Als uw inkjetprinter werkt maar lege regels op de pagina's achterlaat, is het belangrijk om zo snel mogelijk de oorzaak van het probleem te vinden. Hoe langer u met dit probleem doorgaat met afdrukken, hoe meer inkt en geld u verspilt. Een aantal dingen kunnen lege regels op de pagina veroorzaken, dus het is belangrijk om het probleem zorgvuldig op te lossen.

Stap 1

Open het hulpprogramma voor het reinigen van de printkop dat voor uw computer is geïnstalleerd. De meeste grote printerfabrikanten bieden een op software gebaseerd hulpprogramma dat printereigenaren kunnen gebruiken om de kleine inkjets die de printer gebruikt om de voltooide uitvoer te maken, te testen, op te schonen en opnieuw uit te lijnen. Als er lege plekken op het papier zijn als de printer klaar is, is de kans groot dat sommige van deze inkjets verstopt zijn met opgedroogde inkt, papierstof of ander vuil.

Stap 2

Volg de instructies voor het programma en gebruik het om de printkop te reinigen, uit te lijnen en te testen. Tijdens dit proces moet u meerdere vellen papier beschikbaar hebben; het programma werkt door een reeks horizontale en verticale lijnen af ​​te drukken en de gebruiker te vragen de kwaliteit van de uitvoer te controleren. Het kan meerdere keren duren voordat de printkoppen volledig zijn gereinigd.

Stap 3

Test uw printer door een zelftestpagina af te drukken of door een van uw eigen documenten af ​​te drukken. Onderzoek de uitvoer zorgvuldig op witregels of variaties in kleurkwaliteit. Als u nog steeds lege regels of een inconsistente afdrukkwaliteit opmerkt, moet u de inktcartridges reinigen - en mogelijk vervangen.

Stap 4

Til de printerkap op om de inktcartridges bloot te leggen en klap vervolgens het plastic stuk dat de cartridges afdekt omhoog. Trek de cartridges naar u toe en til ze voorzichtig op en uit de printer. Leg de printercartridges opzij en zorg ervoor dat u de metalen sensor aan de onderkant van de cartridge niet aanraakt.

Stap 5

Onderzoek de binnenkant van de printer, met name het gebied waar de inktpatronen in de printer passen. Als u inkt- of papierstof opmerkt, veeg dit dan voorzichtig weg met een licht vochtige doek of een wattenstaafje.
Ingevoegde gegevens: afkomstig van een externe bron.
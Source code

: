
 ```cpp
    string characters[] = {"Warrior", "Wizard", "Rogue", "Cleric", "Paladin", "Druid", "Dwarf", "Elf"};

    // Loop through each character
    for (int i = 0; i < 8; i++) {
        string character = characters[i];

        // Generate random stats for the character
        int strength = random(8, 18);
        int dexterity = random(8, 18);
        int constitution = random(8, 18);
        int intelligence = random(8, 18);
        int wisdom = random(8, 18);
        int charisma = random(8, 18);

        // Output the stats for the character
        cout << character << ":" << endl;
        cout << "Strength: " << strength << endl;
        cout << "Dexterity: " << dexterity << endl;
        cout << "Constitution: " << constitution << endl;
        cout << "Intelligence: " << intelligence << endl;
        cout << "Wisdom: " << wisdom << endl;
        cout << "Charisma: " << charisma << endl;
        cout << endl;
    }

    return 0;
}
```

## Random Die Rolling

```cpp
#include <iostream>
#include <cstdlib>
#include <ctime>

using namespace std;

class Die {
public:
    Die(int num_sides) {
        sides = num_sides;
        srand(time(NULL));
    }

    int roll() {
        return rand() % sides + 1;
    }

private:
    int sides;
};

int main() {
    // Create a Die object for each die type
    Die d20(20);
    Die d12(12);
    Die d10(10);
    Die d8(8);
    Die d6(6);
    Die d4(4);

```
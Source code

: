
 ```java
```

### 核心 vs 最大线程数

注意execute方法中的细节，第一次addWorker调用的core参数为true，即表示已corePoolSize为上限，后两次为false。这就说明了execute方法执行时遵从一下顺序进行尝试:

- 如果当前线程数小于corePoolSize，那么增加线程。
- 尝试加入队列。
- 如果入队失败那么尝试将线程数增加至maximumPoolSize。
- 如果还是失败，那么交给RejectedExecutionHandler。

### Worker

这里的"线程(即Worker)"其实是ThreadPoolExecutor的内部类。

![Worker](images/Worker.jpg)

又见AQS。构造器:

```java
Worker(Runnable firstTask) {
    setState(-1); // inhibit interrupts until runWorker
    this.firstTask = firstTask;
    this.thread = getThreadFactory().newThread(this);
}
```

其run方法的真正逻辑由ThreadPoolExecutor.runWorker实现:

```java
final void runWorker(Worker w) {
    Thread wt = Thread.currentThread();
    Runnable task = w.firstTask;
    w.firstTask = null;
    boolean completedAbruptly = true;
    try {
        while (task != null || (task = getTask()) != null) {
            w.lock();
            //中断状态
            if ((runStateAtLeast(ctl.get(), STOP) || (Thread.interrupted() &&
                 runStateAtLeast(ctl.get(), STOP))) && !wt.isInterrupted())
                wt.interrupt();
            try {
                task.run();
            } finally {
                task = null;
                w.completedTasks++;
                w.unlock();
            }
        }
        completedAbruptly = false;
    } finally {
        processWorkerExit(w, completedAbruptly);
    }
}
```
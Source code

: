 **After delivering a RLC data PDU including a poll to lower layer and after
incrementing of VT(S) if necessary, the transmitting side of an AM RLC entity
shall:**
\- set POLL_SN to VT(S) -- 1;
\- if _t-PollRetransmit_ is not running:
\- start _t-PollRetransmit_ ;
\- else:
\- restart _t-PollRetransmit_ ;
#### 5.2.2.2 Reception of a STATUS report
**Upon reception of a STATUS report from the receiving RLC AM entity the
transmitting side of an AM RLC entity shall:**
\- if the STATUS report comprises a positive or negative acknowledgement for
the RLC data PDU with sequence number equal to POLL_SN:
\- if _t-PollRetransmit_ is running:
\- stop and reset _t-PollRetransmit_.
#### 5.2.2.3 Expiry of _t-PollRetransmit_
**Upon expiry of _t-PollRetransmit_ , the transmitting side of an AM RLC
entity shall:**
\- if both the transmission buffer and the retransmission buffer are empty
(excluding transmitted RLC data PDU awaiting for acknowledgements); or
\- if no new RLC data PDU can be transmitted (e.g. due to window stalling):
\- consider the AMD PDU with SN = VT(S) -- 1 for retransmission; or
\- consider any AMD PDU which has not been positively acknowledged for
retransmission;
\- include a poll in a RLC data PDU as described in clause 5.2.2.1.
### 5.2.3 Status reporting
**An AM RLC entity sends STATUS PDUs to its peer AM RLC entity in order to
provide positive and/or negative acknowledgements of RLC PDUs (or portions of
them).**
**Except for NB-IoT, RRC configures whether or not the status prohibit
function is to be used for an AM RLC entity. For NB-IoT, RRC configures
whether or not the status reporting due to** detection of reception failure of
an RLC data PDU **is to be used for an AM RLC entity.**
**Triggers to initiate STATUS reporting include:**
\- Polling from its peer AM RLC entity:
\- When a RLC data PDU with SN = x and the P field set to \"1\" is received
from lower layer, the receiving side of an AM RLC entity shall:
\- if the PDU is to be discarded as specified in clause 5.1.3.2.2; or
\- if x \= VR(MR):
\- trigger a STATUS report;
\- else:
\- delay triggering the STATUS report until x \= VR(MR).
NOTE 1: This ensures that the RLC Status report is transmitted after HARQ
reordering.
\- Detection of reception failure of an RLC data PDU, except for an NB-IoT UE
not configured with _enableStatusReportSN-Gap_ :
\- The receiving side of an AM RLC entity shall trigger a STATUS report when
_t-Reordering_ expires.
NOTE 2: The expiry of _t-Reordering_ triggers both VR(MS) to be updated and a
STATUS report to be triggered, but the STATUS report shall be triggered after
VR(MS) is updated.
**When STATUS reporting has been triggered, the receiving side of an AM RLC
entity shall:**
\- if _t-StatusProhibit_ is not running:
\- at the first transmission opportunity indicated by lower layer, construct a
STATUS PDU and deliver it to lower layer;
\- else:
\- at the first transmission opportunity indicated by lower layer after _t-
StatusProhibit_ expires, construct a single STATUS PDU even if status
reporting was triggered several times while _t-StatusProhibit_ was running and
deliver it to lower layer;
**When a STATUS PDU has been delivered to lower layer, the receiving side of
Draai de printcartridges om zodat de metalen connector rechtop staat. Zoek naar opgedroogde inkt of stof en gebruik een wattenstaafje om het weg te vegen. Zorg ervoor dat de cartridges grondig zijn gereinigd voordat u ze weer in de printer plaatst. Nadat u de cartridge hebt vervangen, klapt u de plastic cartridgeklep omlaag, sluit u de printerklep en zet u de printer weer aan.